Look, I understand what these people are doing, and, at one level, I commend them for it. They are trying to make an economic case for what isn’t measurable. We can’t measure paintings, poems or music. We can’t even really measure “health and wellbeing” (instead we invent questionnaires, the answers to which we allocate scores, then we say we are measuring the invisible – ok, another controversial view I can return to another day) They are claiming that, for example, going to a weekly drawing class at a museum is worth £1310 to each person from “going to see their GP less and feeling better about their lives”. Really? £1310? Not £1315? These apparently definite figures remind me of the old joke that 86.57% of statistics are made up……but, good on them for trying to make the case for arts funding to governments and policy makers who seem to understand only sums and measurements.

But, fundamentally, this makes me hugely uncomfortable. Can’t we make a case for the place of arts “and culture” in our lives without reducing them to arbitrary financial “values”, or so-called “measurements”. I don’t need any of those justifications to play music every day, to write, to read novels, to visit galleries and delight in their works, to feel the connections to their creators……

However, I read, just the other day, that more and more universities in the UK are closing down their Humanities courses, claiming that students don’t want them because they don’t see how they can lead to remunerative employment. Oh goodness, what has happened to our idea of education? What have we reduced that to? Is education only valuable if it lets you get a job managing a McDonalds outlet, or selling people “stuff”?
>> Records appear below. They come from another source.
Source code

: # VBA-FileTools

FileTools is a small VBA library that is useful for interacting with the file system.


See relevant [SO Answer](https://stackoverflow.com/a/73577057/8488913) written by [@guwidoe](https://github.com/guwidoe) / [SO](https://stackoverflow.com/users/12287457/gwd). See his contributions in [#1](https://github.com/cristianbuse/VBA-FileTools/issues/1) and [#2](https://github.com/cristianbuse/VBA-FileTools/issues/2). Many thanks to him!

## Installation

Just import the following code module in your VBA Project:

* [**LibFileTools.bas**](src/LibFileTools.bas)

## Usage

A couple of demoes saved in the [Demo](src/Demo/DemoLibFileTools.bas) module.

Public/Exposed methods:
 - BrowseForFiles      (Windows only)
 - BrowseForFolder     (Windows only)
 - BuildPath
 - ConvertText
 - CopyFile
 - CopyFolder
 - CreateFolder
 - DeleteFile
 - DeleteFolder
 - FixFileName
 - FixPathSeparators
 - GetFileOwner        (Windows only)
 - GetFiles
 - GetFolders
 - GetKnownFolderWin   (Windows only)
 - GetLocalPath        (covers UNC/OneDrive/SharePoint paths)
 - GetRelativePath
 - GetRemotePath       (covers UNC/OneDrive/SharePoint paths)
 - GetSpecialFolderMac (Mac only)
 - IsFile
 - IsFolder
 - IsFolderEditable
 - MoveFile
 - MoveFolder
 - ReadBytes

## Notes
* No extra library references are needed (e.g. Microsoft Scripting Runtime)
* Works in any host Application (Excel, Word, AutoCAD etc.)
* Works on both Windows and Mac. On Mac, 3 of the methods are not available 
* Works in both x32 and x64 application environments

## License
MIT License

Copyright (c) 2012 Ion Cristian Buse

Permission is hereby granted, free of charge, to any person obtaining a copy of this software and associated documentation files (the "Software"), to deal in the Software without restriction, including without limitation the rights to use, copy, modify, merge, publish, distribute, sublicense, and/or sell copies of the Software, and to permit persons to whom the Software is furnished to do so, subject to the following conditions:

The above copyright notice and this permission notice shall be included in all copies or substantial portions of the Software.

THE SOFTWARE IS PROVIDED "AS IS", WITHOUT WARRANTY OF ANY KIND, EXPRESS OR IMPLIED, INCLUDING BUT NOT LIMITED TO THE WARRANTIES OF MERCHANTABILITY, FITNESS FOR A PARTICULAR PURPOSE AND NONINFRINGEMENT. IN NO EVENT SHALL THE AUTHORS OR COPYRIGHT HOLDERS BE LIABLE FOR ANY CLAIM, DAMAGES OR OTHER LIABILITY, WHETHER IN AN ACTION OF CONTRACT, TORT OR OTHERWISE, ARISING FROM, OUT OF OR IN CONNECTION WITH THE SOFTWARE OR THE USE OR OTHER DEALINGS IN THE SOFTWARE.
I hope reports like this one do stimulate debate about the Humanities. I hope they stimulate debate about what makes our lives valuable and meaningful. Meanwhile…..I’m going to continue taking photos, writing, sharing my creativity. I’m going to continue listening to music, reading novels, visiting museums and galleries – because those are some of the activities that bring me joy, that amaze me, that make me think, that help create meaning in my life. If all that contributes positively to my “health and wellbeing”, then so be it. But that’s not the reason I’ll keep filling my daily life with “arts and culture”.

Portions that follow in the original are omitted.